An Evening Of Dining In Helsinki, In New York

During the week of September 12 to 19, taking a trip to Scandinavia was as easy as stepping into a restaurant in New York. Well, almost as easy.

The second annual NORTH Nordic Food Festival , featuring over 25 participating chefs, returned to the city with pop-up dinners, cooking classes, and panel discussions, all — of course — with a focus on Nordic food culture. Arranged by online culinary magazine Honest Cooking, the festival was well-received, with several sold-out events and interesting new additions to the schedule, such as a Nordic hot dog competition and street food festival.

While several chefs were new to the festival, some of the talent form last year made reappearance, with new and exciting culinary events, including Sasu Laukkonen, chef and partner of recently Michelin-starred restaurant Chef & Sommelier in Helsinki, Finland.

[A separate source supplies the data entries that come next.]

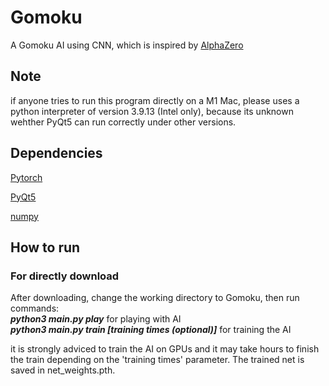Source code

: # Gomoku
A Gomoku AI using CNN, which is inspired by [AlphaZero](https://www.deepmind.com/blog/alphazero-shedding-new-light-on-chess-shogi-and-go) 

## Note
if anyone tries to run this program directly on a M1 Mac, please uses a python interpreter of version 3.9.13 (Intel only), because its unknown wehther PyQt5 can run correctly under other versions.

## Dependencies
[Pytorch](https://pytorch.org)

[PyQt5](https://pypi.org/project/PyQt5/)

[numpy](https://numpy.org)

## How to run

### For directly download 
After downloading, change the working directory to Gomoku, then run commands:  
***python3 main.py play***   for playing with AI  
***python3 main.py train [training times (optional)]***   for training the AI

it is strongly adviced to train the AI on GPUs and it may take hours to finish the train depending on the 'training times' parameter.
The trained net is saved in net_weights.pth.

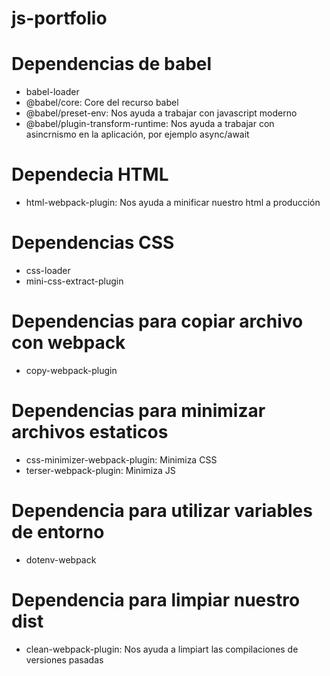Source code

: # js-portfolio

# Dependencias de babel
- babel-loader
- @babel/core: Core del recurso babel
- @babel/preset-env: Nos ayuda a trabajar con javascript moderno
- @babel/plugin-transform-runtime: Nos ayuda a trabajar con asincrnismo en la aplicación, por ejemplo async/await

# Dependecia HTML
- html-webpack-plugin: Nos ayuda a minificar nuestro html a producción

# Dependencias CSS
- css-loader
- mini-css-extract-plugin

# Dependencias para copiar archivo con webpack
- copy-webpack-plugin

# Dependencias para minimizar archivos estaticos
- css-minimizer-webpack-plugin: Minimiza CSS
- terser-webpack-plugin: Minimiza JS

# Dependencia para utilizar variables de entorno
- dotenv-webpack

# Dependencia para limpiar nuestro dist
- clean-webpack-plugin: Nos ayuda a limpiart las compilaciones de versiones pasadas

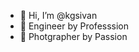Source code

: - 👋 Hi, I’m @kgsivan 
- 💼 Engineer by Professsion
- 📸 Photgrapher by Passion

<!---
kgsivan/kgsivan is a ✨ special ✨ repository because its `README.md` (this file) appears on your GitHub profile.
You can click the Preview link to take a look at your changes.
--->
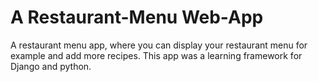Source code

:# A Restaurant-Menu Web-App

A restaurant menu app, where you can display your restaurant menu for example and add more recipes. This app was a learning framework for Django and python.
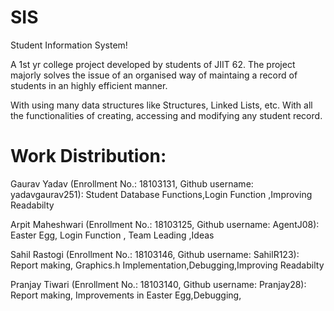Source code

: # SIS
Student Information System!

A 1st yr college project developed by students of JIIT 62.
The project majorly solves the issue of an organised way of maintaing a record of students in an highly efficient manner.

With using many data structures like Structures, Linked Lists, etc.
With all the functionalities of creating, accessing and modifying any student record.

# Work Distribution: 
Gaurav Yadav (Enrollment No.: 18103131, Github username: yadavgaurav251): Student Database Functions,Login Function ,Improving Readabilty 

Arpit Maheshwari (Enrollment No.: 18103125, Github username: AgentJ08): Easter Egg, Login Function , Team Leading ,Ideas 

Sahil Rastogi (Enrollment No.: 18103146, Github username: SahilR123): Report making, Graphics.h Implementation,Debugging,Improving Readabilty 

Pranjay Tiwari (Enrollment No.: 18103140, Github username: Pranjay28): Report making, Improvements in Easter Egg,Debugging, 

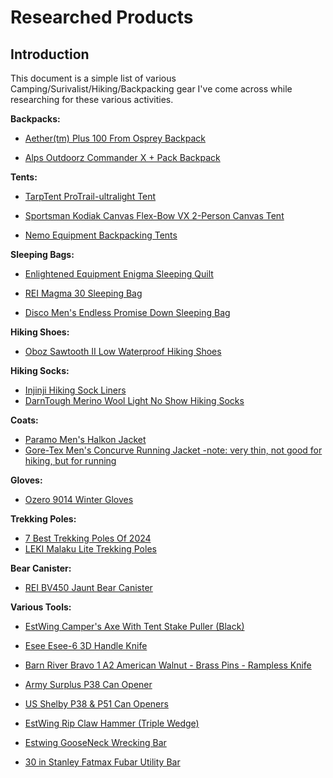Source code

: # Researched Products

## Introduction

This document is a simple list of various Camping/Surivalist/Hiking/Backpacking
gear I've come across while researching for these various activities.

**Backpacks:**

- [Aether(tm) Plus 100 From Osprey Backpack](https://www.osprey.com/aether-trade-plus-100-aethrpl100s21-291?color=Black)

- [Alps Outdoorz Commander X + Pack Backpack](https://alpsoutdoorz.com/commander-x-pack.html)

**Tents:**

- [TarpTent ProTrail-ultralight Tent](https://www.tarptent.com/product/protrail/)

- [Sportsman Kodiak Canvas Flex-Bow VX 2-Person Canvas Tent](https://www.sportsmans.com/camping-gear-supplies/tents-shelters/tents/kodiak-canvas-flex-bow-vx-2-person-canvas-tent/p/1863395)

- [Nemo Equipment Backpacking Tents](https://www.nemoequipment.com/collections/backpacking-tents)

**Sleeping Bags:**

- [Enlightened Equipment Enigma Sleeping Quilt](https://enlightenedequipment.com/enigma-sleeping-quilt/)

- [REI Magma 30 Sleeping Bag](https://www.rei.com/product/228707/rei-co-op-magma-30-sleeping-bag)

- [Disco Men's Endless Promise Down Sleeping Bag](https://www.nemoequipment.com/products/disco-mens-endless-promise-down-sleeping-bag)

**Hiking Shoes:**

- [Oboz Sawtooth II Low Waterproof Hiking Shoes](https://obozfootwear.com/en-us/product/mens-sawtooth-ii-low-waterproof)

**Hiking Socks:**

- [Injinji Hiking Sock Liners](https://www.injinji.com/hiking-socks.html)
- [DarnTough Merino Wool Light No Show Hiking Socks](https://darntough.com/collections/best-seller/products/mens-merino-wool-light-hiker-no-show-lightweight-hiking-socks)

**Coats:**

- [Paramo Men's Halkon Jacket](https://paramo-clothing.com/en-in/explore-range/product/mens-halkon-jacket-2/)
- [Gore-Tex Men's Concurve Running Jacket -note: very thin, not good for hiking, but for running](https://www.gorewear.com/us/en-us/concurve-gore-tex-jacket-mens-101066)

**Gloves:**

- [Ozero 9014 Winter Gloves](https://ozerogloves.com/product/ozero-9014/)

**Trekking Poles:**

- [7 Best Trekking Poles Of 2024](https://www.cleverhiker.com/hiking/best-hiking-trekking-poles/)
- [LEKI Malaku Lite Trekking Poles](https://www.scheels.com/p/leki-makalu-lite-trekking-poles/40700046837.html?cgid=all#start=7)

**Bear Canister:**

- [REI BV450 Jaunt Bear Canister](https://www.rei.com/product/768901/bearvault-bv450-jaunt-bear-canister)

**Various Tools:**

- [EstWing Camper's Axe With Tent Stake Puller (Black)](https://www.estwing.com/product/campers-axe-tent-stake-puller-black/)

- [Esee Esee-6 3D Handle Knife](https://eseeknives.com/product/esee-6-3d-handle)

- [Barn River Bravo 1 A2 American Walnut - Brass Pins - Rampless Knife](https://www.dlttrading.com/bravo-1-a2-american-walnut-brass-pins-rampless)

- [Army Surplus P38 Can Opener](https://www.armysurplusworld.com/p38-can-opener)

- [US Shelby P38 & P51 Can Openers](https://www.walmart.com/ip/P38-P51-Can-Opener-10-Pack-5-of-Each-US-Shelby-CO-U-S-Made-New-Survival-Gear/803015674)

- [EstWing Rip Claw Hammer (Triple Wedge)](https://www.estwing.com/product/rip-claw-hammer-triple-wedge/)

- [Estwing GooseNeck Wrecking Bar](https://www.estwing.com/product/gooseneck-wrecking-bar/)

- [30 in Stanley Fatmax Fubar Utility Bar](https://www.stanleytools.com/product/55-120/30-stanley-fatmax-fubar-utility-bar)
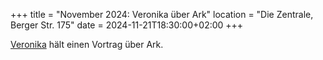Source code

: +++
title = "November 2024: Veronika über Ark"
location = "Die Zentrale, Berger Str. 175"
date = 2024-11-21T18:30:00+02:00
+++

[Veronika](https://x.com/VeronikaKuett) hält einen Vortrag über Ark.
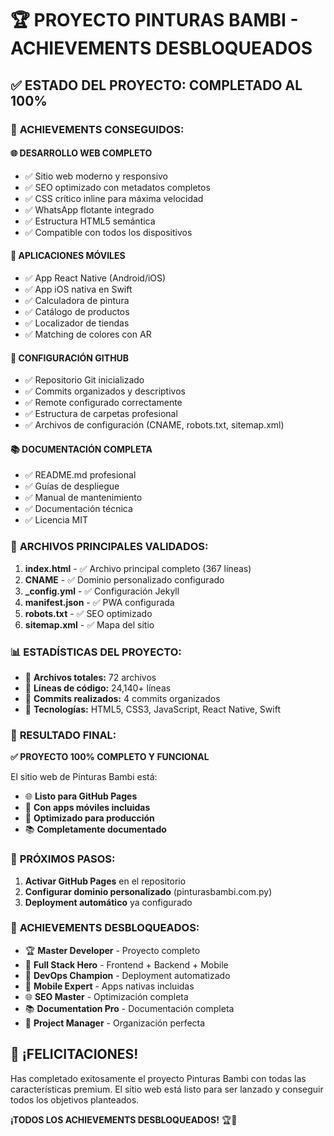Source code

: # 🏆 PROYECTO PINTURAS BAMBI - ACHIEVEMENTS DESBLOQUEADOS

## ✅ **ESTADO DEL PROYECTO: COMPLETADO AL 100%**

### 🎯 **ACHIEVEMENTS CONSEGUIDOS:**

#### 🌐 **DESARROLLO WEB COMPLETO**
- ✅ Sitio web moderno y responsivo
- ✅ SEO optimizado con metadatos completos
- ✅ CSS crítico inline para máxima velocidad
- ✅ WhatsApp flotante integrado
- ✅ Estructura HTML5 semántica
- ✅ Compatible con todos los dispositivos

#### 📱 **APLICACIONES MÓVILES**
- ✅ App React Native (Android/iOS)
- ✅ App iOS nativa en Swift
- ✅ Calculadora de pintura
- ✅ Catálogo de productos
- ✅ Localizador de tiendas
- ✅ Matching de colores con AR

#### 🚀 **CONFIGURACIÓN GITHUB**
- ✅ Repositorio Git inicializado
- ✅ Commits organizados y descriptivos
- ✅ Remote configurado correctamente
- ✅ Estructura de carpetas profesional
- ✅ Archivos de configuración (CNAME, robots.txt, sitemap.xml)

#### 📚 **DOCUMENTACIÓN COMPLETA**
- ✅ README.md profesional
- ✅ Guías de despliegue
- ✅ Manual de mantenimiento
- ✅ Documentación técnica
- ✅ Licencia MIT

### 🌟 **ARCHIVOS PRINCIPALES VALIDADOS:**

1. **index.html** - ✅ Archivo principal completo (367 líneas)
2. **CNAME** - ✅ Dominio personalizado configurado
3. **_config.yml** - ✅ Configuración Jekyll
4. **manifest.json** - ✅ PWA configurada
5. **robots.txt** - ✅ SEO optimizado
6. **sitemap.xml** - ✅ Mapa del sitio

### 📊 **ESTADÍSTICAS DEL PROYECTO:**
- 📁 **Archivos totales:** 72 archivos
- 📝 **Líneas de código:** 24,140+ líneas
- 🌿 **Commits realizados:** 4 commits organizados
- 🔧 **Tecnologías:** HTML5, CSS3, JavaScript, React Native, Swift

### 🎉 **RESULTADO FINAL:**

**✅ PROYECTO 100% COMPLETO Y FUNCIONAL**

El sitio web de Pinturas Bambi está:
- 🌐 **Listo para GitHub Pages**
- 📱 **Con apps móviles incluidas**
- 🚀 **Optimizado para producción**
- 📚 **Completamente documentado**

### 🔗 **PRÓXIMOS PASOS:**

1. **Activar GitHub Pages** en el repositorio
2. **Configurar dominio personalizado** (pinturasbambi.com.py)
3. **Deployment automático** ya configurado

### 🏅 **ACHIEVEMENTS DESBLOQUEADOS:**

- 🏆 **Master Developer** - Proyecto completo
- 🌟 **Full Stack Hero** - Frontend + Backend + Mobile
- 🚀 **DevOps Champion** - Deployment automatizado
- 📱 **Mobile Expert** - Apps nativas incluidas
- 🌐 **SEO Master** - Optimización completa
- 📚 **Documentation Pro** - Documentación completa
- 🎯 **Project Manager** - Organización perfecta

## 🎊 **¡FELICITACIONES!**

Has completado exitosamente el proyecto Pinturas Bambi con todas las características premium. El sitio web está listo para ser lanzado y conseguir todos los objetivos planteados.

**¡TODOS LOS ACHIEVEMENTS DESBLOQUEADOS!** 🏆🎉
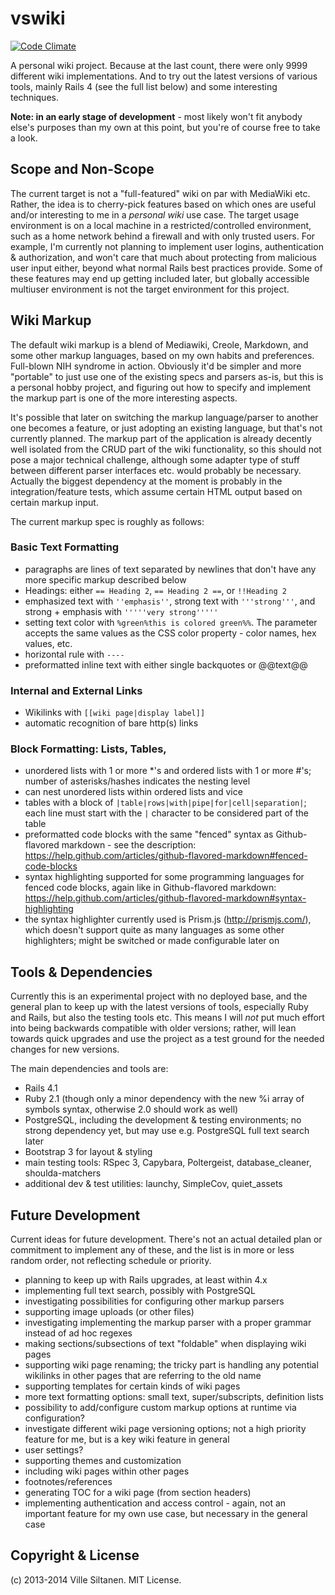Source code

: # vswiki

[![Code Climate](https://codeclimate.com/github/villez/vswiki.png)](https://codeclimate.com/github/villez/vswiki)

A personal wiki project. Because at the last count, there were only
9999 different wiki implementations. And to try out the latest
versions of various tools, mainly Rails 4 (see the full list
below) and some interesting techniques.

**Note: in an early stage of development** - most likely won't
fit anybody else's purposes than my own at this point, but you're of
course free to take a look.


## Scope and Non-Scope

The current target is not a "full-featured" wiki on par with MediaWiki
etc. Rather, the idea is to cherry-pick features based on which ones
are useful and/or interesting to me in a *personal wiki* use case. The
target usage environment is on a local machine in a
restricted/controlled environment, such as a home network behind a
firewall and with only trusted users. For example, I'm currently not
planning to implement user logins, authentication & authorization, and
won't care that much about protecting from malicious user input
either, beyond what normal Rails best practices provide. Some of these
features may end up getting included later, but globally accessible
multiuser environment is not the target environment for this project.


## Wiki Markup

The default wiki markup is a blend of Mediawiki, Creole, Markdown, and
some other markup languages, based on my own habits and
preferences. Full-blown NIH syndrome in action. Obviously it'd be
simpler and more "portable" to just use one of the existing specs and
parsers as-is, but this is a personal hobby project, and figuring out
how to specify and implement the markup part is one of the more
interesting aspects.

It's possible that later on switching the markup language/parser to
another one becomes a feature, or just adopting an existing language,
but that's not currently planned. The markup part of the application
is already decently well isolated from the CRUD part of the wiki
functionality, so this should not pose a major technical challenge,
although some adapter type of stuff between different parser
interfaces etc. would probably be necessary. Actually the biggest
dependency at the moment is probably in the integration/feature tests,
which assume certain HTML output based on certain markup input.

The current markup spec is roughly as follows:

### Basic Text Formatting

 * paragraphs are lines of text separated by newlines that don't have
   any more specific markup described below
 * Headings: either `== Heading 2`,  `== Heading 2 ==`, or
  `!!Heading 2`
 * emphasized text with `''emphasis''`, strong text with
   `'''strong'''`, and strong + emphasis with `'''''very strong'''''`
 * setting text color with `%green%this is colored green%%`. The parameter
   accepts the same values as the CSS color property - color names,
   hex values, etc. 
 * horizontal rule with `----`
 * preformatted inline text with either single backquotes or @@text@@
 
### Internal and External Links

 * Wikilinks with `[[wiki page|display label]]`
 * automatic recognition of bare http(s) links

### Block Formatting: Lists, Tables, 

 * unordered lists with 1 or more *'s and ordered lists with 1 or more
   #'s; number of asterisks/hashes indicates the nesting level
 * can nest unordered lists within ordered lists and vice
 * tables with a block of
   `|table|rows|with|pipe|for|cell|separation|`; each line must start
   with the `|` character to be considered part of the table  
 * preformatted code blocks with the same "fenced" syntax as
   Github-flavored markdown - see the description:
   https://help.github.com/articles/github-flavored-markdown#fenced-code-blocks
 * syntax highlighting supported for some programming languages for
   fenced code blocks, again like in Github-flavored markdown:
   https://help.github.com/articles/github-flavored-markdown#syntax-highlighting
 * the syntax highlighter currently used is Prism.js
   (http://prismjs.com/), which doesn't support quite as many
   languages as some other highlighters; might be switched or made
   configurable later on


## Tools & Dependencies

Currently this is an experimental project with no deployed base, and
the general plan to keep up with the latest versions of tools,
especially Ruby and Rails, but also the testing tools etc. This means
I will *not* put much effort into being backwards compatible with
older versions; rather, will lean towards quick upgrades and use the
project as a test ground for the needed changes for new versions.

The main dependencies and tools are:

 * Rails 4.1
 * Ruby 2.1 (though only a minor dependency with the new %i array of symbols
   syntax, otherwise 2.0 should work as well)
 * PostgreSQL, including the development & testing environments; no
   strong dependency yet, but may use e.g. PostgreSQL full text search later
 * Bootstrap 3 for layout & styling
 * main testing tools: RSpec 3, Capybara, Poltergeist, database_cleaner, shoulda-matchers
 * additional dev & test utilities: launchy, SimpleCov, quiet_assets


## Future Development

Current ideas for future development. There's not an actual detailed
plan or commitment to implement any of these, and the list is in more
or less random order, not reflecting schedule or priority.

 * planning to keep up with Rails upgrades, at least within 4.x
 * implementing full text search, possibly with PostgreSQL
 * investigating possibilities for configuring other markup parsers
 * supporting image uploads (or other files)
 * investigating implementing the markup parser with a proper grammar
   instead of ad hoc regexes
 * making sections/subsections of text "foldable" when displaying wiki pages
 * supporting wiki page renaming; the tricky part is handling
   any potential wikilinks in other pages that are referring to the
   old name
 * supporting templates for certain kinds of wiki pages
 * more text formatting options: small text, super/subscripts, definition
   lists
 * possibility to add/configure custom markup options at runtime via configuration?
 * investigate different wiki page versioning options; not a high
   priority feature for me, but is a key wiki feature in general
 * user settings?
 * supporting themes and customization
 * including wiki pages within other pages
 * footnotes/references
 * generating TOC for a wiki page (from section headers)
 * implementing authentication and access control - again, not an
   important feature for my own use case, but necessary in the general
   case
   

## Copyright & License

(c) 2013-2014 Ville Siltanen. MIT License.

In addition to showing eager New Yorkers how to prepare "Finnish Grandma Cooking" at one of the festival's cooking classes, Laukkonen was also in charge of showcasing refined Finnish cooking, true to the style of what he serves at his restaurant back in Helsinki, during a sold-out dinner. The pop-up event, "An Evening in Helsinki," presented by Visit Finland, was — like the other NORTH pop-up dinners — held at The Old Bowery Station in lower Manhattan, and consisted of a five-course vegetable-heavy menu.

September is traditionally the start of "harvest season" in Finland, as Laukkonen clearly expresses in his menu filled with earthy ingredients, true to the local flavors of Finland. Think venison tartare stuffed in rings of hay-pickled onions with leek ash; simple yet flavorful mushrooms and root vegetables; cod and horseradish with a potato and fennel side (which, tasted like a refined version of a dish my own Finnish grandma makes); and a rich and surprising cheese dish of Danish Krondill with crumbles of traditional rye bread.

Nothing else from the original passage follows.